FIG. 5 is a simplified elevational view of the brush of the present invention, when the photoreceptor assembly is closed down thereon.

FIG. 6 is a simplified elevational view of the brush of the present invention, through line 6--6 in FIG. 3 in the direction of the arrows.

DETAILED DESCRIPTION OF THE INVENTION

Referring now to the drawings, for the purpose of describing a preferred embodiment of the invention and not for limiting same, the various processing stations employed in the reproduction machine illustrated in FIG. 1 will be described only briefly. It will no doubt be appreciated that the various processing elements also find advantageous use in electrophotographic printing applications from an electronically stored original. Accordingly, a reproduction machine in which the present invention finds advantageous use utilizes a photoreceptor belt 10. Belt 10 moves in the direction of arrow 12 to advance successive portions of the belt sequentially through the various processing stations disposed about the path of movement thereof.

Photoreceptor belt 10 is entrained about stripping roller 14, tension roller 16, idler rollers 18, and drive roller 20. Drive roller 20 is coupled to a motor (not shown) by suitable means such as a belt drive.

Photoreceptor belt 10 is maintained in tension by a pair of springs (not shown) resiliently urging tension roller 16 against belt 10 with the desired spring force. Both idler rollers 18 and tension roller 16 are rotatably mounted. These rollers are idlers which rotate freely as belt 10 moves in the direction of arrow 12. Belt 10, in combination with stripping roller 14, tension roller 16, idler rollers 18, and drive roller 20, forms a "photoreceptor assembly" which, in a typical commercially made copier, may be formed on a pivoting assembly for convenience in servicing, as will become apparent below.

With continued reference to FIG. 1, initially a portion of belt 10 passes through charging station A. At charging station A, a pair of corona devices 22 and 24 charge photoreceptor belt 10 to a relatively high, substantially uniform negative potential. The edge of the photoreceptor belt 10 is typically grounded by a ground brush 25, which is used as part of a "closed-loop" charging system.

At exposure station B, an original document is positioned face down on a transparent platen 30 for illumination with flash lamps 32. Light rays reflected from the original document are reflected through a lens 34 and projected onto a charged portion of photoreceptor belt 10 to selectively dissipate the charge thereon. This records an electrostatic latent image on the belt which corresponds to the informational area contained within the original document.

Thereafter, photoreceptor belt 10 advances the electrostatic latent image to development station C. At development station C, a magnetic brush developer unit generally indicated as 38 advances a developer mix (i.e. toner and carrier particles, also known as carrier beads) into contact with the electrostatic latent image with magnetic brushes 39. The latent image attracts toner particles from the carrier granules thereby forming toner powder images on photoreceptor belt 10.

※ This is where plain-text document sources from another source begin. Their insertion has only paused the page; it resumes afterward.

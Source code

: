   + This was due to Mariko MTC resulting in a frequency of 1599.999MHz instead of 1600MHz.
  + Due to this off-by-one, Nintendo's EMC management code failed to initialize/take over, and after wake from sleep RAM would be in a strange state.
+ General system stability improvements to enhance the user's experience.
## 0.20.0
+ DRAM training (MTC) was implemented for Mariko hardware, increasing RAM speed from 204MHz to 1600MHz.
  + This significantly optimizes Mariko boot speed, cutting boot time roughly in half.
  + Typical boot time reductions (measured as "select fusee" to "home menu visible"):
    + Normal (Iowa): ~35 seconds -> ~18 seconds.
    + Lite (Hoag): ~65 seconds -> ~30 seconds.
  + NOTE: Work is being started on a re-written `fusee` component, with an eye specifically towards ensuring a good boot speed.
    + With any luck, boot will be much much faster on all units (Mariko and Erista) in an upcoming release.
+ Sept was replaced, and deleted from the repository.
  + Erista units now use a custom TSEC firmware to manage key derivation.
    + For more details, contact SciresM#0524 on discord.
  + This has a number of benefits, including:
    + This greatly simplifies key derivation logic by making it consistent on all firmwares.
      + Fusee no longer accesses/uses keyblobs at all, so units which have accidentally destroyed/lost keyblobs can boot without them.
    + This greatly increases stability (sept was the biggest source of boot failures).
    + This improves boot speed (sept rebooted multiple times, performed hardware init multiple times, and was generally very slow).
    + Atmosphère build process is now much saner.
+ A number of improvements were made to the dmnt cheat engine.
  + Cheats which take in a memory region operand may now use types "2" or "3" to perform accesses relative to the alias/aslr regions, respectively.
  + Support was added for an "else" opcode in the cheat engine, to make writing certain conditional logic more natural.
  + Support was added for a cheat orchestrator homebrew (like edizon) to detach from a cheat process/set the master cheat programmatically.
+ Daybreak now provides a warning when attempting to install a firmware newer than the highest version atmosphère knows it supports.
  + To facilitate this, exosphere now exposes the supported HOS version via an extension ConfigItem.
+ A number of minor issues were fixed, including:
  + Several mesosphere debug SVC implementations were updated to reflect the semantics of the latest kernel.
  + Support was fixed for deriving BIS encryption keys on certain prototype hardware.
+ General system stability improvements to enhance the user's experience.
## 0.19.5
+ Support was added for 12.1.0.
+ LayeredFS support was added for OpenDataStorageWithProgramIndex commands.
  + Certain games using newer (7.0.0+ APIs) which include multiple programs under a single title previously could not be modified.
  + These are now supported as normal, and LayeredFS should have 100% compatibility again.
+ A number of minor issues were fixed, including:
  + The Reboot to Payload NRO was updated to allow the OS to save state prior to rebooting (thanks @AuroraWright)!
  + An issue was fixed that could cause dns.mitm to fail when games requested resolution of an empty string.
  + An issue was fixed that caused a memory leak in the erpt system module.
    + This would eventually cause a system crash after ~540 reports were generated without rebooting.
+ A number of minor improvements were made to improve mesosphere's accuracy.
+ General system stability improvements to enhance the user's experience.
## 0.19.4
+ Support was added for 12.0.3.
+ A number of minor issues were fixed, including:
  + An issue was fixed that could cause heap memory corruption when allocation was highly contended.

Photoreceptor belt 10 then advances the developed latent image to transfer station D. At transfer station D, a sheet of support material such as paper copy sheet is moved into contact with the developed latent images on belt 10. First, the latent image on belt 10 is exposed to a pre-transfer light from a lamp (not shown) to reduce the attraction between photoreceptor belt 10 and the toner powder image thereon. Next corona generating device 40 charges the copy sheet to the proper potential so that it is tacked to photoreceptor belt 10 and the toner powder image is attracted from photoreceptor belt 10 to the sheet. After transfer, a corona generator 42 charges the copy sheet to an opposite polarity to detack the copy sheet from belt 10, whereupon the sheet is stripped from belt 10 at stripping roller 14.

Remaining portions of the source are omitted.